No one had ever seen a film when H.G. Wells was growing up either but this didn’t stop him enjoying them as an adult. According to author Alan Gallop, (author of The Martians Are Coming!):
“Wells loved everything about movies and moviemaking. He liked the company of film directors and producers, screenwriters and pretty actresses.”
This is a good thing as Wells’ books, particularly his most famous early books (which Wells described as “science romances”) always attracted a huge amount of interest from filmmakers and indeed the cinema-going public. Wells himself, of course, would not live to see most of these films, let alone get involved in the production but we can.
And as we shall see in the next few pages, some were better than others…
The Time Machine
(Book: 1895. Filmed: 1960, 2002)
Some people say it is better to travel than to arrive. This is certainly true in the case of George Pal’s enjoyable 1960 adaptation of Wells’ first novel, The Time Machine. For fun though the movie is, it is never better than during the Oscar-winning scenes where the hero (Rod Taylor, also of Hitchcock’s The Birds) experiences time travel for the first time.
Although generally less political than the book, the film followed the novel reasonably closely despite a few minor changes. The initial events are switched to the New Year period of 1900 (several years after the book was published). The previously unnamed time traveller becomes “George” in the film, presumably in honour of Herbert George Wells, “Herbert” perhaps not being judged a sufficiently heroic name.
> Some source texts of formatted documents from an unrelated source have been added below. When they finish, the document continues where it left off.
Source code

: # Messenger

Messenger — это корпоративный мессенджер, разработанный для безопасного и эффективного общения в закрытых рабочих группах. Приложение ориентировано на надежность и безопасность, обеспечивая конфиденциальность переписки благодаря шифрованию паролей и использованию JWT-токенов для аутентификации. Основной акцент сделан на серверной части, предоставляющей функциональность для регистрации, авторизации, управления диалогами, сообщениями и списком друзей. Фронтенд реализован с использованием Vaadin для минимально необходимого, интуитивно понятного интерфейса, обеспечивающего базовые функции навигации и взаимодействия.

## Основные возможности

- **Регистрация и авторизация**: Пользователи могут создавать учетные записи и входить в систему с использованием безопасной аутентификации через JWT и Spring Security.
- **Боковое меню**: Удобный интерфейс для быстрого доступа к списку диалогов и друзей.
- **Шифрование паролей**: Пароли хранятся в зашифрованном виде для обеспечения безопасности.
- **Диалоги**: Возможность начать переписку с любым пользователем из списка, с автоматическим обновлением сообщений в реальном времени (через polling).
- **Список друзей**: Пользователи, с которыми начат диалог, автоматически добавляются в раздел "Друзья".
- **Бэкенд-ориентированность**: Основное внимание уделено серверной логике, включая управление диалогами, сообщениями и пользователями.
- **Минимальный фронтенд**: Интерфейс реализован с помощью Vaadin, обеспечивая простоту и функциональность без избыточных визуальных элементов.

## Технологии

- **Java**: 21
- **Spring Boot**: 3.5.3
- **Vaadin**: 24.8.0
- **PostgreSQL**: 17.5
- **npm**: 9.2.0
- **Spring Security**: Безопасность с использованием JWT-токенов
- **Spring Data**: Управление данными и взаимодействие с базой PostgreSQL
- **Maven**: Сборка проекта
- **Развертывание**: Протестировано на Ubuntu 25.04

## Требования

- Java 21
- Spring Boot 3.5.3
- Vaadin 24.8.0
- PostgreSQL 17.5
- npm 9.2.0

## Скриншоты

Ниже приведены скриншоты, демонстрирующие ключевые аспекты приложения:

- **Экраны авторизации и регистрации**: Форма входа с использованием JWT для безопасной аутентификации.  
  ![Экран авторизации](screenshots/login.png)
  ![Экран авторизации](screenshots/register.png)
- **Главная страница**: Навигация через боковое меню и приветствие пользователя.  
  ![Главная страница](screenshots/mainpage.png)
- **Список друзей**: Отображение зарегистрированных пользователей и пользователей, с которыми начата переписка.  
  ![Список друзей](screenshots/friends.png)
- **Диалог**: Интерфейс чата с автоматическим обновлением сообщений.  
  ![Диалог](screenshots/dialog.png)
The personalities of George’s colleagues are also filled out and a later sequence in which the time traveller witnesses the Earth in its final days, suffering beneath a huge pre-supernova sun is wholly omitted from the film version.
But the essence of the book remains. The time traveller invents the machine and travels to the distant and random futuristic year of 802701 (mark this date in your calendars please). He finds the world inhabited by pleasant but intellectually vacuous flower children known as the Eloi who live a Garden of Eden type existence. Blond and pretty, they are not so much Children of the Damned as Children of the Dumb and spend their days swimming, flirting and ignoring all the world’s books which have subsequently turned to dust on their shelves. Their lives are spoilt only by the blue subterranean albino gorillas known as the Morlocks who despite a commendable work ethic, enjoy eating Eloi on their lunch break.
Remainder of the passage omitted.